(Stored data entries)
▬▬▬▬▬▬▬▬▬▬
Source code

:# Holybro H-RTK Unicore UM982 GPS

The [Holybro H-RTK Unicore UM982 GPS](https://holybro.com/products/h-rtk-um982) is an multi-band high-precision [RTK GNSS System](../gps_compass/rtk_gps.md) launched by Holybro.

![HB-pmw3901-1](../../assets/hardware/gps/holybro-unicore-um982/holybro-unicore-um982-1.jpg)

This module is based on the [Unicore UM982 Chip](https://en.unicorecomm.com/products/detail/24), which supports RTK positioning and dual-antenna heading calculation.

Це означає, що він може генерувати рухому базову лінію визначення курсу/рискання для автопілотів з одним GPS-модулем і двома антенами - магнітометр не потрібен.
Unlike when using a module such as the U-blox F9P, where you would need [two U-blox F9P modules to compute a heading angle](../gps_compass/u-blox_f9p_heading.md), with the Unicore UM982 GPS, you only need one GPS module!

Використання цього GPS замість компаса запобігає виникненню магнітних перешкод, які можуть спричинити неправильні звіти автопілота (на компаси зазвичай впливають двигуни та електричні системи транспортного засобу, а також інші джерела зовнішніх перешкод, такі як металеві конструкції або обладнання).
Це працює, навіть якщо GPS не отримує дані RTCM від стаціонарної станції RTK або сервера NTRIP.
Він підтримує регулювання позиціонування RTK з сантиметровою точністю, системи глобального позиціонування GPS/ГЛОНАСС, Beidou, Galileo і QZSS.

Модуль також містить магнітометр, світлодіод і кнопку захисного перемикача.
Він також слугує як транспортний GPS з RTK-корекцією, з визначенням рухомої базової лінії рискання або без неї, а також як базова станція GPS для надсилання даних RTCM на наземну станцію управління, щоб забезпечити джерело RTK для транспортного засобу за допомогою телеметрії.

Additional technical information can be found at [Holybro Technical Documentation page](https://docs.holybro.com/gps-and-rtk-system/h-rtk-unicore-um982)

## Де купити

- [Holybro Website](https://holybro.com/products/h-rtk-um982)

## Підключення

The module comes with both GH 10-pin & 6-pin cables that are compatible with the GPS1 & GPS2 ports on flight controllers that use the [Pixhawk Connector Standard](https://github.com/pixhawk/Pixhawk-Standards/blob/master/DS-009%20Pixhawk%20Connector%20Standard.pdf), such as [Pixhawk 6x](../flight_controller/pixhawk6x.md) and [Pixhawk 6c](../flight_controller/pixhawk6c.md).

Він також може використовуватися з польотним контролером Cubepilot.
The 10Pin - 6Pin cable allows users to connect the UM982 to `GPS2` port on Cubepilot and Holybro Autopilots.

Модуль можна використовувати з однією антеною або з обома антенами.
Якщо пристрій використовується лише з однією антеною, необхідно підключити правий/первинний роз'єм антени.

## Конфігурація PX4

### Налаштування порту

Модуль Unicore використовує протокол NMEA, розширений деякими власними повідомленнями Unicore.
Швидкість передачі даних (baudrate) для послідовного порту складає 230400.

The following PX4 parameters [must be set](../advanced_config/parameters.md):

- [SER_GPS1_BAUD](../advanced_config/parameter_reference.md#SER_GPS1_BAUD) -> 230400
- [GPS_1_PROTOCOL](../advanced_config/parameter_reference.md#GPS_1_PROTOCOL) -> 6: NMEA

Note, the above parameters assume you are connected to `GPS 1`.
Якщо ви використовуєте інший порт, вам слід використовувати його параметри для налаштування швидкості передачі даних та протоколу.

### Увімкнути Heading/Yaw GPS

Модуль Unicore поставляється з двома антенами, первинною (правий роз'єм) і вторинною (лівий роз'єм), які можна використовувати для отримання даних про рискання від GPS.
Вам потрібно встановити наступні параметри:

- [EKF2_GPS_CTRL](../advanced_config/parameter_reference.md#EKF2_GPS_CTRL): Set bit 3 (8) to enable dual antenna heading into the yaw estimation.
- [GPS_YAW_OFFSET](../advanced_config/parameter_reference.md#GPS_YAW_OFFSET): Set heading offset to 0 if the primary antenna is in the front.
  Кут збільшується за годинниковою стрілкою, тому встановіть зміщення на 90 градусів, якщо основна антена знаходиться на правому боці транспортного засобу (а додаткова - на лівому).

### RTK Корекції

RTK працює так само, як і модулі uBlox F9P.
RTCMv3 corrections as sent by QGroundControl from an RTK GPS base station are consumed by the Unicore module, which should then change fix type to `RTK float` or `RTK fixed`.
▬▬▬▬▬▬▬▬▬▬
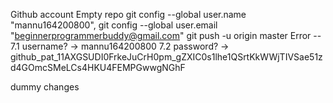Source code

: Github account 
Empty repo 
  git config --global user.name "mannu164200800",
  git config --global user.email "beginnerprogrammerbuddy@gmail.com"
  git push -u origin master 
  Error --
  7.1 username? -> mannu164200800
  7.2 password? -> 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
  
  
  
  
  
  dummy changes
▬▬▬▬▬▬▬▬▬▬
→ **WORK INSTRUCTION**
Starting at the line above that holds "in the front." and ending at the line that holds "RTCMv3 corrections as", transcribe each line exactly and include no other lines.

→ **PROBLEM SOLUTION**
- [GPS_YAW_OFFSET](../advanced_config/parameter_reference.md#GPS_YAW_OFFSET): Set heading offset to 0 if the primary antenna is in the front.
  Кут збільшується за годинниковою стрілкою, тому встановіть зміщення на 90 градусів, якщо основна антена знаходиться на правому боці транспортного засобу (а додаткова - на лівому).

### RTK Корекції

RTK працює так само, як і модулі uBlox F9P.
RTCMv3 corrections as sent by QGroundControl from an RTK GPS base station are consumed by the Unicore module, which should then change fix type to `RTK float` or `RTK fixed`.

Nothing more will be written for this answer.